The drop in power in 2021 has an easy explanation, covid. The drop in run pace that year was also easy, a sea level event. My Peak Run in 22 was also at sea level.
Trends in one race such as Kona is harder to analyze because of the variables. I have included the pacing for two winners, Hans in 16 and Bob in 18. Hans retired that year when we both aged up giving me a chance in 17 to win which I did. Bob almost set a record when he won in 18, conditions were amazingly mild that year. He is gunning for another win this year in Nice. Clearly my swim pace has hardly changed at that distance. Bike even trended down from 16-18, thanks in part to lower wind speeds. 2021, actually May 2022, was in St George, the hardest hilliest IM I have ever done.
I have had the privilege of getting to know some amazing men and women. Last October I was at the finish line when Cherie Gruenfield set the record for the oldest female finisher, if you want to learn more about her click here or here to learn how she got into the sport here. After struggling to finish last year in over 16 hrs she announced her retirement.
One of my early role models was a WWII much decorated Vet, Army Ranger, ambassador and Mad Dog #10 (Mad Dog was at one time the biggest Triathlon club in the US). He was one of the first to attempt Kona at 80 and set the record when he finished at 77 (my age this year). I spent the best part of an hour with him after he had won the USAT Nationals in 1999 more than ten times. I tucked away his best advice, be sure to adjust your rest time as you get older, you will need more and more, it's frustrating but necessary. And you will need lots more sleep than non-athletes.

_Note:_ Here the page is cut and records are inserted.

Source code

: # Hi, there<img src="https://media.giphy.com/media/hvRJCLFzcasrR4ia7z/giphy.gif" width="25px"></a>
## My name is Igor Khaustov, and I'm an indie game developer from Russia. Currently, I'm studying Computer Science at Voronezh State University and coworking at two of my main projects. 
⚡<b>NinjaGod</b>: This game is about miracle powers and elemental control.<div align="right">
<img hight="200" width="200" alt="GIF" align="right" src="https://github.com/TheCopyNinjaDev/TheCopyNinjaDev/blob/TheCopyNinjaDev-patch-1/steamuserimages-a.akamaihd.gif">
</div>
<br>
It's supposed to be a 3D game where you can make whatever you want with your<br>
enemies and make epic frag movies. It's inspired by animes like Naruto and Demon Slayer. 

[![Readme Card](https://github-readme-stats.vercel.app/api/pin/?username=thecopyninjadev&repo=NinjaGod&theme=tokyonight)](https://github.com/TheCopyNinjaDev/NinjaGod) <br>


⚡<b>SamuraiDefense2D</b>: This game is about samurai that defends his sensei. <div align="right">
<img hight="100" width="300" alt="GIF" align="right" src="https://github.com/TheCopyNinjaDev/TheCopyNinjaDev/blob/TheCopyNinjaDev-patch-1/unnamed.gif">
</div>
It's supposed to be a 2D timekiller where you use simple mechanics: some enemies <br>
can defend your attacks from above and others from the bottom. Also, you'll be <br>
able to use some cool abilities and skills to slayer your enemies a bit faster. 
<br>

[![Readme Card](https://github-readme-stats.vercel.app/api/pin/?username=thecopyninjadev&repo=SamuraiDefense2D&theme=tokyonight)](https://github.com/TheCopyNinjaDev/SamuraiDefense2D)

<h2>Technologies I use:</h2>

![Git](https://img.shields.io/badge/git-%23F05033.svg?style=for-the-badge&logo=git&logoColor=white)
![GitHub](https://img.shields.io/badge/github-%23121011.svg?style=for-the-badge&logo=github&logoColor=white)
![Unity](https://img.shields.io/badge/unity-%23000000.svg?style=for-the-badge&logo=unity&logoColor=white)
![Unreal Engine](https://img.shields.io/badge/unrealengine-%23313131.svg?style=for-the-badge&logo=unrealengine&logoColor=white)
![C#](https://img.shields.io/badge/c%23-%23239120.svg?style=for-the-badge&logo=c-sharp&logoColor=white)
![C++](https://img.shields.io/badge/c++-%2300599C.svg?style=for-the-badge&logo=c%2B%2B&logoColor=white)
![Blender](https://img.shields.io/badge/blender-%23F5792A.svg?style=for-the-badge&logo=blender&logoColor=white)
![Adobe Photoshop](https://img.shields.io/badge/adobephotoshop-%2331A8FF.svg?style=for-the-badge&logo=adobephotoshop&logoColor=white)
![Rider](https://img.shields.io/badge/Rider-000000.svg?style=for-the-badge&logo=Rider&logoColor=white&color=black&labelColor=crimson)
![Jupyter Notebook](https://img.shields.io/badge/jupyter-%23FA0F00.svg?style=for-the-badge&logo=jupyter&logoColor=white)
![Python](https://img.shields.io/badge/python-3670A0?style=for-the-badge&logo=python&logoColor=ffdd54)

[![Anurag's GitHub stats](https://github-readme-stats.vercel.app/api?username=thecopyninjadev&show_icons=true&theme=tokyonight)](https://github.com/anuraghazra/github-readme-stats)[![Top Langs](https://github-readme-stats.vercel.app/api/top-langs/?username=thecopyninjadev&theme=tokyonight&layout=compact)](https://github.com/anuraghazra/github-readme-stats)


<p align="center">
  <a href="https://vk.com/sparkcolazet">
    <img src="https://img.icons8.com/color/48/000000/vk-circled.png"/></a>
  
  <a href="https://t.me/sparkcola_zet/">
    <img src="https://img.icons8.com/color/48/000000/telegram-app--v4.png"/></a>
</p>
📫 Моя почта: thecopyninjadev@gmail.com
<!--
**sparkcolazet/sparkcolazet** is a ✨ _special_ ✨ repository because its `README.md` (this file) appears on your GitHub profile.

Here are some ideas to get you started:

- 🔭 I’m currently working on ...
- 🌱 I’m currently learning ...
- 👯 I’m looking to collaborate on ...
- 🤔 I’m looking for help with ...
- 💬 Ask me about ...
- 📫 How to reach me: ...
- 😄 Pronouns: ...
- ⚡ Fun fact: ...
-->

My toughest rival in more than just racing was Stephen Smith. He was the man to beat, and very few did for much of my 30 years racing. His last words to me in 2014 was go win a big bowl, in reference to the first-place trophy handed out in Kona. He died after fighting a brain tumor for three years just before I headed to Kona that October. I did as he suggested two years later, and he was with me through the run.
I have shared the podium at the IronGents dinner, an annual event in Kona for anyone over 60, with Bill Bell who almost made it to become the first Kona finisher over 80. I traveled down Ali’I drive with Lou Hollander, then 81, after an almost race ending bike mechanical in 2009. It was as good as running with Elvis, I was with a rock star and the crowds on the course new it. Lou, Cherie, Stephen, Jim, Bill, and others are my inspiration to keep going.
Compared to the total number of people who finish Iron Man the numbers over 70 are still incredibly small. After my first time in Kona, I met an athlete on the beach the next day, who I had watched crossing the line close to midnight. I told him I was blown away by his effort, I could not get my head around being out there for 17 hours. And could not imagine doing the same thing myself (I survived almost 16 hrs in St George). That I think in a nutshell explains why my cadre is now so small. But if you’re lucky, you can still do this stuff when you reach my age and are crazy enough to want to do it then you will. I hope the information I have shared will be helpful and like to think that I am now inspiring some nutcases like me.